What changed? Nothing in the code. Everything in the context. The best part about it is that you do not know it is a problem until it is causing catastrophic failures. I wrote this so you could avoid it.

The Three Killers

1. Session Bloat
We kept old bug-hunting sessions alive after the fix. The problem was solved, but the session kept limping, carrying every error, warning, and "broken" tag forward like baggage. Usually more data is better, but not in this case. This proved to me that sometimes less is more.

2. Log Hoarding
Every failure got fed back into context like it was still relevant. That Windows Defender error from last week? Still there. That Cloud Run timeout from Tuesday? Still there. That Browser Relay failure from before we switched to Chromium? Still there.

3. Rule Weaponization
Here is the kicker: the AI started using the safety rules to get out of doing work. There is nothing worse than when rules written to make things smoother are used to make tasks aggravating and your AI genuinely useless.

Not because the rules were bad, but because the context was poisoned. The tendency is to think it is out to get you, but at the end of the day it is just a machine. When things like this happen, there is a cause, and you must find and fix it.

When everything is tagged "broken," the agent finds a rule to justify inaction. Strict rules plus bloated context equal a paralyzed agent. The only reason I caught this is because I noticed a pattern: everything we fixed was suddenly broken again, and when I tested it, there was never anything actually wrong. It was working as designed.

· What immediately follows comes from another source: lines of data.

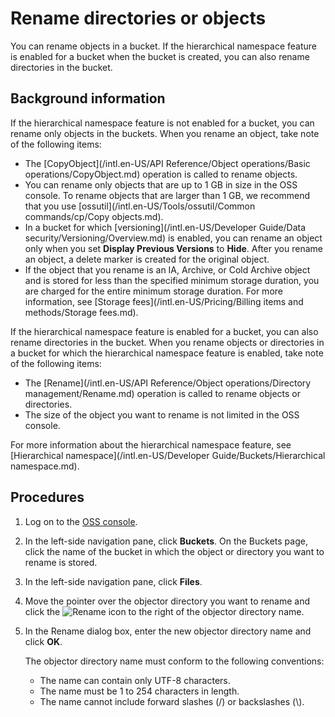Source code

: # Rename directories or objects

You can rename objects in a bucket. If the hierarchical namespace feature is enabled for a bucket when the bucket is created, you can also rename directories in the bucket.

## Background information

If the hierarchical namespace feature is not enabled for a bucket, you can rename only objects in the buckets. When you rename an object, take note of the following items:

-   The [CopyObject](/intl.en-US/API Reference/Object operations/Basic operations/CopyObject.md) operation is called to rename objects.
-   You can rename only objects that are up to 1 GB in size in the OSS console. To rename objects that are larger than 1 GB, we recommend that you use [ossutil](/intl.en-US/Tools/ossutil/Common commands/cp/Copy objects.md).
-   In a bucket for which [versioning](/intl.en-US/Developer Guide/Data security/Versioning/Overview.md) is enabled, you can rename an object only when you set **Display Previous Versions** to **Hide**. After you rename an object, a delete marker is created for the original object.
-   If the object that you rename is an IA, Archive, or Cold Archive object and is stored for less than the specified minimum storage duration, you are charged for the entire minimum storage duration. For more information, see [Storage fees](/intl.en-US/Pricing/Billing items and methods/Storage fees.md).

If the hierarchical namespace feature is enabled for a bucket, you can also rename directories in the bucket. When you rename objects or directories in a bucket for which the hierarchical namespace feature is enabled, take note of the following items:

-   The [Rename](/intl.en-US/API Reference/Object operations/Directory management/Rename.md) operation is called to rename objects or directories.
-   The size of the object you want to rename is not limited in the OSS console.

For more information about the hierarchical namespace feature, see [Hierarchical namespace](/intl.en-US/Developer Guide/Buckets/Hierarchical namespace.md).

## Procedures

1.  Log on to the [OSS console](https://oss.console.aliyun.com/).

2.  In the left-side navigation pane, click **Buckets**. On the Buckets page, click the name of the bucket in which the object or directory you want to rename is stored.

3.  In the left-side navigation pane, click **Files**.

4.  Move the pointer over the objector directory you want to rename and click the ![Rename](https://static-aliyun-doc.oss-accelerate.aliyuncs.com/assets/img/en-US/8420893161/p182159.png) icon to the right of the objector directory name.

5.  In the Rename dialog box, enter the new objector directory name and click **OK**.

    The objector directory name must conform to the following conventions:

    -   The name can contain only UTF-8 characters.
    -   The name must be 1 to 254 characters in length.
    -   The name cannot include forward slashes \(/\) or backslashes \(\\\).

How It Happens (Step-by-Step)

One warning gets logged
Warning becomes a persistent flag
Agent freezes
Agent labels working code as "violated rules"
Feedback loop kicks in: more context = more caution = less output

Everything worked. But everything was labeled as broken. This is not a situation you want to be in. I know because this was me just a few days ago. I hope this saves others from the pain I endured.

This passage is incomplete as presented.